Executing Programs Inside Transformers for Faster Inference

~

mira 124 days ago

Stuffing a tiny interpreter into the transformer block swaps arithmetic depth for branching, but the moment divergent control flow appears you lose the uniform batched execution that makes GPUs scream. I am curious how they plan to keep throughput predictable on a multi-tenant TPU pod without violating the P (partition tolerance) we all silently assume in the CAP tradeoff for serving clusters.
1. ~
  
  tiago 123 days ago
  
  If the branchy parts are rare you can speculatively execute both paths and mask, but that doubles FLOPs and torches the power budget; otherwise you fall back to micro-batches and your nice big matmul turns into a queue of scalar ops.

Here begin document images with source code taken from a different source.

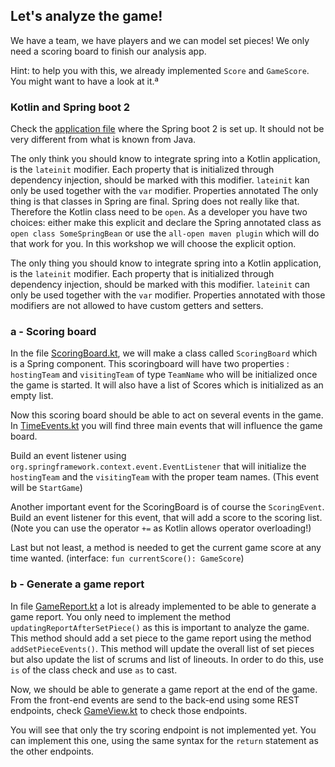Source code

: ## Let's analyze the game!

We have a team, we have players and we can model set pieces! 
We only need a scoring board to finish our analysis app.

Hint: to help you with this, we already implemented `Score` and `GameScore`. You might want to have a look at it.ª

### Kotlin and Spring boot 2
Check the [application file](./../src/main/kotlin/com/paulienvanalst/rugbymatch/Application.kt) where the Spring boot 2  is set up.
It should not be very different from what is known from Java.

The only think you should know to integrate spring into a Kotlin application, is the `lateinit` modifier. Each property that is initialized through 
dependency injection, should be marked with this modifier. `lateinit` kan only be used together with the `var` modifier. Properties annotated 
The only thing is that classes in Spring are final. Spring does not really like that. Therefore the Kotlin class need to be `open`. 
As a developer you have two choices: either make this explicit and declare the Spring annotated class as `open class SomeSpringBean` 
or use the `all-open maven plugin` which will do that work for you.
In this workshop we will choose the explicit option.

The only thing you should know to integrate spring into a Kotlin application, is the `lateinit` modifier. Each property that is initialized through 
dependency injection, should be marked with this modifier. `lateinit` can only be used together with the `var` modifier. Properties annotated 
with those modifiers are not allowed to have custom getters and setters.

### a - Scoring board
In the file [ScoringBoard.kt](./../src/main/kotlin/com/paulienvanalst/rugbymatch/game/ScoringBoard.kt), we will make a class called `ScoringBoard` which is a Spring component.
This scoringboard will have two properties : `hostingTeam` and `visitingTeam` of type `TeamName` who will be initialized once the game is started.
It will also have a list of Scores which is initialized as an empty list.

Now this scoring board should be able to act on several events in the game. In [TimeEvents.kt](./../src/main/kotlin/com/paulienvanalst/rugbymatch/events/TimeEvents.kt) you will find three 
main events that will influence the game board.

Build an event listener using `org.springframework.context.event.EventListener` that will initialize the `hostingTeam` and the `visitingTeam` with the proper team names. 
(This event will be `StartGame`)

Another important event for the ScoringBoard is of course the `ScoringEvent`. 
Build an event listener for this event, that will add a score to the scoring list. (Note you can use the operator `+=` as Kotlin allows operator overloading!)

Last but not least, a method is needed to get the current game score at any time wanted. (interface: `fun currentScore(): GameScore`)

### b - Generate a game report
In file [GameReport.kt](./../src/main/kotlin/com/paulienvanalst/rugbymatch/analytics/GameReport.kt) a lot is already implemented to be able to generate a game report. 
You only need to implement the method `updatingReportAfterSetPiece()` as this is important to analyze the game.
This method should add a set piece to the game report using  the method `addSetPieceEvents()`. This method will update the overall list of set pieces but also 
update the list of scrums and list of lineouts. In order to do this, use `is` of the class check and use `as` to cast.

Now, we should be able to generate a game report at the end of the game. 
From the front-end events are send to the back-end using some REST endpoints, check [GameView.kt](./../src/main/kotlin/com/paulienvanalst/rugbymatch/game/GameView.kt) to check those endpoints.

You will see that only the try scoring endpoint is not implemented yet. You can implement this one, using the same syntax for the `return` statement as the other endpoints.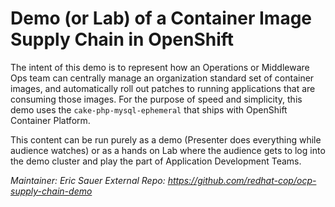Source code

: # Demo (or Lab) of a Container Image Supply Chain in OpenShift

The intent of this demo is to represent how an Operations or Middleware Ops team can centrally manage an organization standard set of container images, and automatically roll out patches to running applications that are consuming those images. For the purpose of speed and simplicity, this demo uses the `cake-php-mysql-ephemeral` that ships with OpenShift Container Platform.

This content can be run purely as a demo (Presenter does everything while audience watches) or as a hands on Lab where the audience gets to log into the demo cluster and play the part of Application Development Teams.

_Maintainer: Eric Sauer <esauer AT redhat.com>_
_External Repo: https://github.com/redhat-cop/ocp-supply-chain-demo_
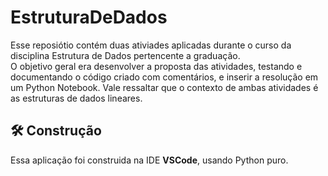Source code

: # EstruturaDeDados
Esse reposiótio contém duas ativiades aplicadas durante o curso da disciplina Estrutura de Dados pertencente a graduação. <br>
O objetivo geral era desenvolver a proposta das atividades, testando e documentando o código criado com comentários, e inserir a resolução em um Python Notebook. Vale ressaltar que o contexto de ambas atividades é as estruturas de dados lineares.

## :hammer_and_wrench: Construção
Essa aplicação foi construida na IDE **VSCode**, usando Python puro.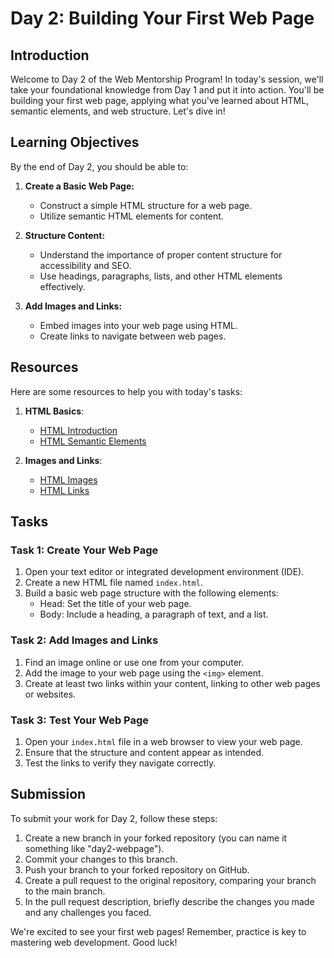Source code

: # Day 2: Building Your First Web Page

## Introduction
Welcome to Day 2 of the Web Mentorship Program! In today's session, we'll take your foundational knowledge from Day 1 and put it into action. You'll be building your first web page, applying what you've learned about HTML, semantic elements, and web structure. Let's dive in!

## Learning Objectives
By the end of Day 2, you should be able to:

1. **Create a Basic Web Page:**
   - Construct a simple HTML structure for a web page.
   - Utilize semantic HTML elements for content.

2. **Structure Content:**
   - Understand the importance of proper content structure for accessibility and SEO.
   - Use headings, paragraphs, lists, and other HTML elements effectively.

3. **Add Images and Links:**
   - Embed images into your web page using HTML.
   - Create links to navigate between web pages.

## Resources
Here are some resources to help you with today's tasks:

1. **HTML Basics**:
   - [HTML Introduction](https://www.w3schools.com/html/html_intro.asp)
   - [HTML Semantic Elements](https://developer.mozilla.org/en-US/docs/Web/HTML/Element)
   
2. **Images and Links**:
   - [HTML Images](https://www.w3schools.com/html/html_images.asp)
   - [HTML Links](https://www.w3schools.com/html/html_links.asp)

## Tasks

### Task 1: Create Your Web Page
1. Open your text editor or integrated development environment (IDE).
2. Create a new HTML file named `index.html`.
3. Build a basic web page structure with the following elements:
   - Head: Set the title of your web page.
   - Body: Include a heading, a paragraph of text, and a list.
   
### Task 2: Add Images and Links
1. Find an image online or use one from your computer.
2. Add the image to your web page using the `<img>` element.
3. Create at least two links within your content, linking to other web pages or websites.

### Task 3: Test Your Web Page
1. Open your `index.html` file in a web browser to view your web page.
2. Ensure that the structure and content appear as intended.
3. Test the links to verify they navigate correctly.

## Submission

To submit your work for Day 2, follow these steps:

1. Create a new branch in your forked repository (you can name it something like "day2-webpage").
2. Commit your changes to this branch.
3. Push your branch to your forked repository on GitHub.
4. Create a pull request to the original repository, comparing your branch to the main branch.
5. In the pull request description, briefly describe the changes you made and any challenges you faced.

We're excited to see your first web pages! Remember, practice is key to mastering web development. Good luck!
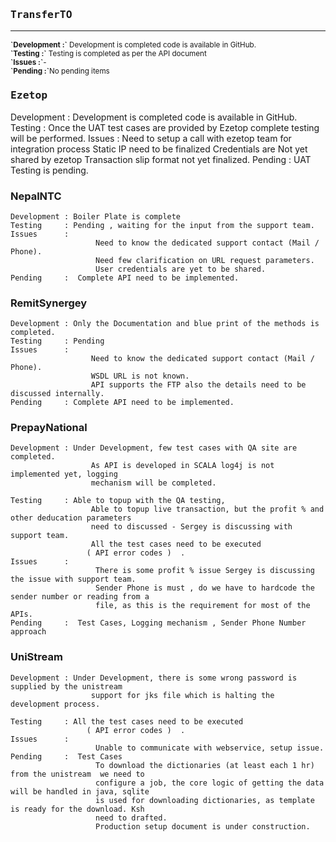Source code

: <h3><pre>TransferTO</pre></h3>

***

<span>

<sub>
<b>`Development     :`</b>    Development is completed code is available in GitHub.
<br><b>`Testing     :`</b> </h6>Testing is completed as per the API document
<br><b>`Issues      :`</b></h6>-
<br><b>`Pending     :`</b></h6>No pending items
</sub>

<h3><pre>Ezetop</pre></h3>
  Development : Development is completed code is available in GitHub.
	Testing     : Once the UAT test cases are provided by Ezetop complete testing will be performed.
	Issues      :
                      Need to setup a call with ezetop team for integration process
                      Static IP need to be finalized
                      Credentials are Not yet shared by ezetop
                      Transaction slip format not yet finalized.
	Pending     :  UAT Testing is pending.

### NepalNTC
	Development : Boiler Plate is complete 
	Testing     : Pending , waiting for the input from the support team.
	Issues      :
                       Need to know the dedicated support contact (Mail / Phone).
                       Need few clarification on URL request parameters.
                       User credentials are yet to be shared.
	Pending     :  Complete API need to be implemented.

### RemitSynergey
	Development : Only the Documentation and blue print of the methods is completed.
	Testing     : Pending
	Issues      :
                      Need to know the dedicated support contact (Mail / Phone).
                      WSDL URL is not known.
                      API supports the FTP also the details need to be discussed internally.
	Pending     : Complete API need to be implemented.

### PrepayNational
	Development : Under Development, few test cases with QA site are completed.
                      As API is developed in SCALA log4j is not implemented yet, logging
                      mechanism will be completed.
                      
	Testing     : Able to topup with the QA testing,
                      Able to topup live transaction, but the profit % and other deducation parameters
                      need to discussed - Sergey is discussing with support team. 
                      All the test cases need to be executed
                     ( API error codes )  .
	Issues      :
                       There is some profit % issue Sergey is discussing the issue with support team.
                       Sender Phone is must , do we have to hardcode the sender number or reading from a                        
                       file, as this is the requirement for most of the APIs.
	Pending     :  Test Cases, Logging mechanism , Sender Phone Number approach

### UniStream
	Development : Under Development, there is some wrong password is supplied by the unistream
                      support for jks file which is halting the development process.
                      
	Testing     : All the test cases need to be executed
                     ( API error codes )  .
	Issues      :
                       Unable to communicate with webservice, setup issue.
	Pending     :  Test Cases
                       To download the dictionaries (at least each 1 hr) from the unistream  we need to  
                       configure a job, the core logic of getting the data will be handled in java, sqlite 
                       is used for downloading dictionaries, as template is ready for the download. Ksh 
                       need to drafted.
                       Production setup document is under construction.
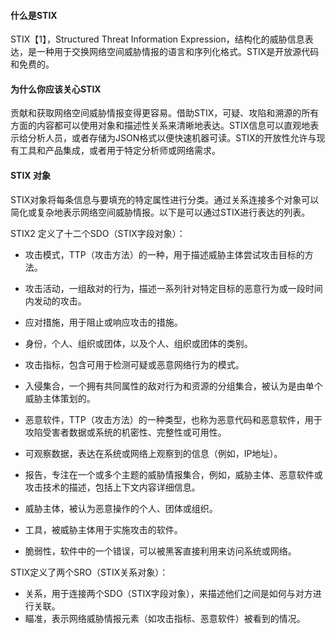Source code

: #### 什么是STIX

STIX【1】，Structured Threat Information Expression，结构化的威胁信息表达，是一种用于交换网络空间威胁情报的语言和序列化格式。STIX是开放源代码和免费的。

#### 为什么你应该关心STIX

​	贡献和获取网络空间威胁情报变得更容易。借助STIX，可疑、攻陷和溯源的所有方面的内容都可以使用对象和描述性关系来清晰地表达。STIX信息可以直观地表示给分析人员，或者存储为JSON格式以便快速机器可读。STIX的开放性允许与现有工具和产品集成，或者用于特定分析师或网络需求。

#### STIX 对象

STIX对象将每条信息与要填充的特定属性进行分类。通过关系连接多个对象可以简化或复杂地表示网络空间威胁情报。以下是可以通过STIX进行表达的列表。

STIX2 定义了十二个SDO（STIX字段对象）：

- 攻击模式，TTP（攻击方法）的一种，用于描述威胁主体尝试攻击目标的方法。

- 攻击活动，一组敌对的行为，描述一系列针对特定目标的恶意行为或一段时间内发动的攻击。
- 应对措施，用于阻止或响应攻击的措施。
- 身份，个人、组织或团体，以及个人、组织或团体的类别。
- 攻击指标，包含可用于检测可疑或恶意网络行为的模式。
- 入侵集合，一个拥有共同属性的敌对行为和资源的分组集合，被认为是由单个威胁主体策划的。
- 恶意软件，TTP（攻击方法）的一种类型，也称为恶意代码和恶意软件，用于攻陷受害者数据或系统的机密性、完整性或可用性。
- 可观察数据，表达在系统或网络上观察到的信息（例如，IP地址）。
- 报告，专注在一个或多个主题的威胁情报集合，例如，威胁主体、恶意软件或攻击技术的描述，包括上下文内容详细信息。
- 威胁主体，被认为恶意操作的个人、团体或组织。
- 工具，被威胁主体用于实施攻击的软件。
- 脆弱性，软件中的一个错误，可以被黑客直接利用来访问系统或网络。

STIX定义了两个SRO（STIX关系对象）：

- 关系，用于连接两个SDO（STIX字段对象），来描述他们之间是如何与对方进行关联。
- 瞄准，表示网络威胁情报元素（如攻击指标、恶意软件）被看到的情况。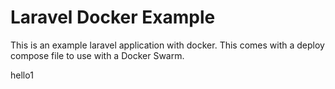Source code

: # Laravel Docker Example

This is an example laravel application with docker.  This comes with a
deploy compose file to use with a Docker Swarm.

hello1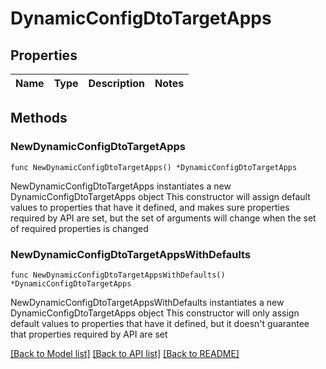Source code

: # DynamicConfigDtoTargetApps

## Properties

Name | Type | Description | Notes
------------ | ------------- | ------------- | -------------

## Methods

### NewDynamicConfigDtoTargetApps

`func NewDynamicConfigDtoTargetApps() *DynamicConfigDtoTargetApps`

NewDynamicConfigDtoTargetApps instantiates a new DynamicConfigDtoTargetApps object
This constructor will assign default values to properties that have it defined,
and makes sure properties required by API are set, but the set of arguments
will change when the set of required properties is changed

### NewDynamicConfigDtoTargetAppsWithDefaults

`func NewDynamicConfigDtoTargetAppsWithDefaults() *DynamicConfigDtoTargetApps`

NewDynamicConfigDtoTargetAppsWithDefaults instantiates a new DynamicConfigDtoTargetApps object
This constructor will only assign default values to properties that have it defined,
but it doesn't guarantee that properties required by API are set


[[Back to Model list]](../README.md#documentation-for-models) [[Back to API list]](../README.md#documentation-for-api-endpoints) [[Back to README]](../README.md)


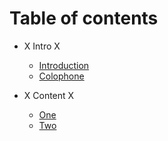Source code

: # Table of contents

* X Intro X
  * [Introduction](docs/01_01_Introduction.md)
  * [Colophone](docs/01_02_Colophone.md)

* X Content X
  * [One](docs/02_01_article.md)
  * [Two](docs/02_02_article.md)

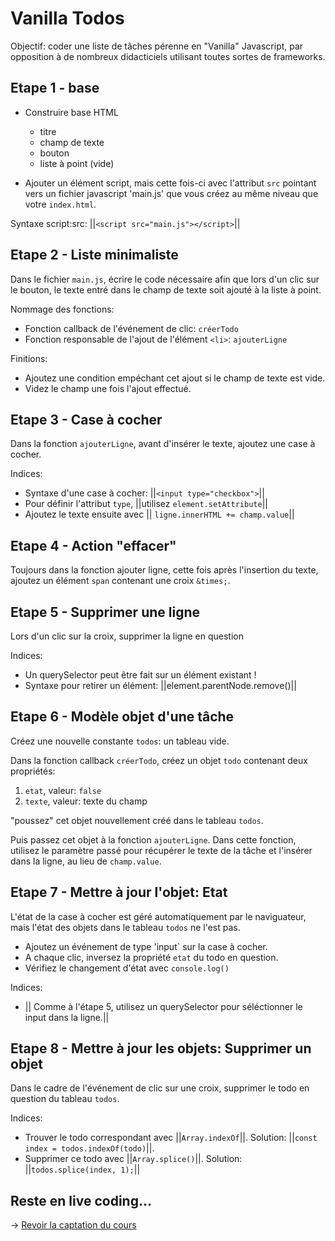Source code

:# Vanilla Todos

Objectif: coder une liste de tâches pérenne en "Vanilla" Javascript, par opposition à de nombreux didacticiels utilisant toutes sortes de frameworks.

## Etape 1 - base

- Construire base HTML
    - titre
    - champ de texte
    - bouton
    - liste à point (vide)

- Ajouter un élément script, mais cette fois-ci avec l'attribut `src` pointant vers un fichier javascript 'main.js' que vous créez au même niveau que votre `index.html`.

Syntaxe script:src:  ||`<script src="main.js"></script>`||


## Etape 2 - Liste minimaliste

Dans le fichier `main.js`, écrire le code nécessaire afin que lors d'un clic sur le bouton, le texte entré dans le champ de texte soit ajouté à la liste à point.

Nommage des fonctions:
- Fonction callback de l'événement de clic: `créerTodo`
- Fonction responsable de l'ajout de l'élément `<li>`: `ajouterLigne`

Finitions:
- Ajoutez une condition empéchant cet ajout si le champ de texte est vide.
- Videz le champ une fois l'ajout effectué.


## Etape 3 - Case à cocher

Dans la fonction `ajouterLigne`, avant d'insérer le texte, ajoutez une case à cocher.

Indices:
- Syntaxe d'une case à cocher: ||`<input type="checkbox">`||
- Pour définir l'attribut `type`, ||utilisez `element.setAttribute`||
- Ajoutez le texte ensuite avec || `ligne.innerHTML += champ.value`||


## Etape 4 - Action "effacer"

Toujours dans la fonction ajouter ligne, cette fois après l'insertion du texte, ajoutez un élément `span` contenant une croix `&times;`.


## Etape 5 - Supprimer une ligne

Lors d'un clic sur la croix, supprimer la ligne en question

Indices:
- Un querySelector peut être fait sur un élément existant !
- Syntaxe pour retirer un élément: ||element.parentNode.remove()||


## Etape 6 - Modèle objet d'une tâche

Créez une nouvelle constante `todos`: un tableau vide.

Dans la fonction callback `créerTodo`, créez un objet `todo` contenant deux propriétés:
1. `etat`, valeur: `false`
2. `texte`, valeur: texte du champ

"poussez" cet objet nouvellement créé dans le tableau `todos`.

Puis passez cet objet à la fonction `ajouterLigne`. Dans cette fonction, utilisez le paramètre passé pour récupérer le texte de la tâche et l'insérer dans la ligne, au lieu de `champ.value`.


## Etape 7 - Mettre à jour l'objet: Etat

L'état de la case à cocher est géré automatiquement par le naviguateur, mais l'état des objets dans le tableau `todos` ne l'est pas.

- Ajoutez un événement de type 'input` sur la case à cocher.
- A chaque clic, inversez la propriété `etat` du todo en question.
- Vérifiez le changement d'état avec `console.log()`

Indices:
- || Comme à l'étape 5, utilisez un querySelector pour séléctionner le input dans la ligne.||


## Etape 8 - Mettre à jour les objets: Supprimer un objet

Dans le cadre de l'événement de clic sur une croix, supprimer le todo en question du tableau `todos`.

Indices:
- Trouver le todo correspondant avec ||`Array.indexOf`||. Solution: ||`const index = todos.indexOf(todo)`||.
- Supprimer ce todo avec ||`Array.splice()`||. Solution: ||`todos.splice(index, 1);`||


## Reste en live coding...

→ [Revoir la captation du cours](https://rec.unil.ch/videos/s12-liste-de-taches-vanilla-todos-localstorage-bootstrap/)
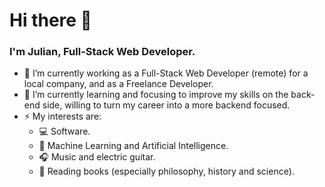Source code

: # Hi there 👋
### I'm Julian, Full-Stack Web Developer.

- 🔭 I’m currently working as a Full-Stack Web Developer (remote) for a local company, and as a Freelance Developer. 
- 🌱 I’m currently learning and focusing to improve my skills on the back-end side, willing to turn my career into a more backend focused.
- ⚡ My interests are:
  -  :computer: Software.
  -  :electric_plug: Machine Learning and Artificial Intelligence.
  -  :headphones: Music and electric guitar.
  -  :book: Reading books (especially philosophy, history and science).



<!-- - 👯 I’m looking to collaborate on any kind of project -->



<!-- 
- 🤔 
- 💬 Ask me about ...
- 📫 How to reach me: ...
- 😄 Pronouns: ...
 -->

<!-- Most used languajes  -->
<!-- [![Top Langs](https://github-readme-stats.vercel.app/api/top-langs/?username=juliandebandi)](https://github.com/anuraghazra/github-readme-stats) -->

<!--
**juliandebandi/juliandebandi** is a ✨ _special_ ✨ repository because its `README.md` (this file) appears on your GitHub profile.

Here are some ideas to get you started:

- 🔭 I’m currently working on ...
- 🌱 I’m currently learning ...
- 👯 I’m looking to collaborate on ...
- 🤔 I’m looking for help with ...
- 💬 Ask me about ...
- 📫 How to reach me: ...
- 😄 Pronouns: ...
- ⚡ Fun fact: ...
-->
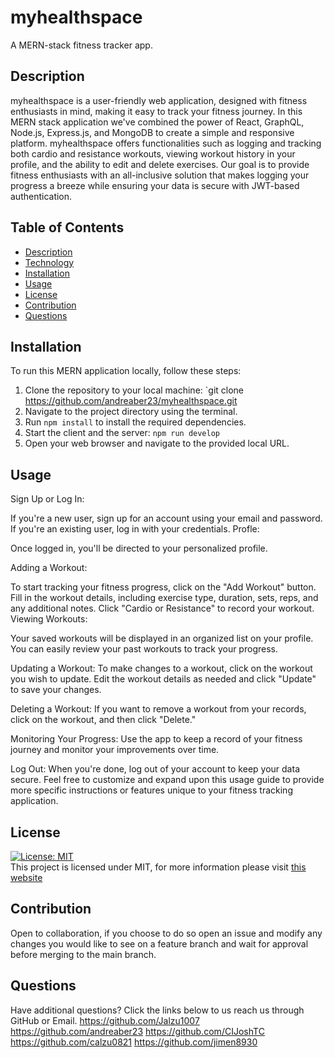 # myhealthspace
A MERN-stack fitness tracker app.

## Description
myhealthspace is a user-friendly web application, designed with fitness enthusiasts in mind, making it easy to track your fitness journey. In this MERN stack application we've combined the power of React, GraphQL, Node.js, Express.js, and MongoDB to create a simple and responsive platform. myhealthspace offers functionalities such as logging and tracking both cardio and resistance workouts, viewing workout history in your profile, and the ability to edit and delete exercises. Our goal is to provide fitness enthusiasts with an all-inclusive solution that makes logging your progress a breeze while ensuring your data is secure with JWT-based authentication.

## Table of Contents

- [Description](#description)
- [Technology](#Technology)
- [Installation](#installation)
- [Usage](#usage)
- [License](#license)
- [Contribution](#contribution)
- [Questions](#questions)

## Installation
To run this MERN application locally, follow these steps:

1. Clone the repository to your local machine: `git clone https://github.com/andreaber23/myhealthspace.git
2. Navigate to the project directory using the terminal.
3. Run `npm install` to install the required dependencies.
4. Start the client and the server: `npm run develop` 
6. Open your web browser and navigate to the provided local URL.

## Usage
Sign Up or Log In:

If you're a new user, sign up for an account using your email and password. If you're an existing user, log in with your credentials.
Profle:

Once logged in, you'll be directed to your personalized profile.

Adding a Workout:

To start tracking your fitness progress, click on the "Add Workout" button.
Fill in the workout details, including exercise type, duration, sets, reps, and any additional notes.
Click "Cardio or Resistance" to record your workout.
Viewing Workouts:

Your saved workouts will be displayed in an organized list on your profile.
You can easily review your past workouts to track your progress.

Updating a Workout:
To make changes to a workout, click on the workout you wish to update.
Edit the workout details as needed and click "Update" to save your changes.

Deleting a Workout:
If you want to remove a workout from your records, click on the workout, and then click "Delete."

Monitoring Your Progress:
Use the app to keep a record of your fitness journey and monitor your improvements over time.

Log Out:
When you're done, log out of your account to keep your data secure.
Feel free to customize and expand upon this usage guide to provide more specific instructions or features unique to your fitness tracking application.

## License

[![License: MIT](https://img.shields.io/badge/License-MIT-yellow.svg)](https://opensource.org/licenses/MIT) <br>
This project is licensed under MIT, for more information please visit [this website](https://opensource.org/licenses/MIT)

## Contribution
Open to collaboration, if you choose to do so open an issue and modify any changes you would like to see on a feature branch and wait for approval before merging to the main branch.

## Questions

Have additional questions? Click the links below to us reach us through GitHub or Email.
https://github.com/Jalzu1007
https://github.com/andreaber23
https://github.com/CIJoshTC
https://github.com/calzu0821
https://github.com/jimen8930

At that point I would just call out to a tiny Go RPC that does the calculation deterministically and keep the transformer doing what it is good at: bulk tensor soup.
  1. ~
    
    melion 123 days ago
    
    Instead of speculatively executing both sides, you can bucket tokens that take the same branch and run them in groups, exactly the warp-reconvergence trick GPUs already do. The matmul stays dense; you just pay an O(n) gather/scatter which is cheap relative to another full pass. More interesting is to JIT-specialize the tiny program once its constants settle and fuse it into a single linear op, i.e. partial evaluation of the interpreter itself. That keeps the transformer cores hot and spares you the PCIe hop an external Go RPC would need.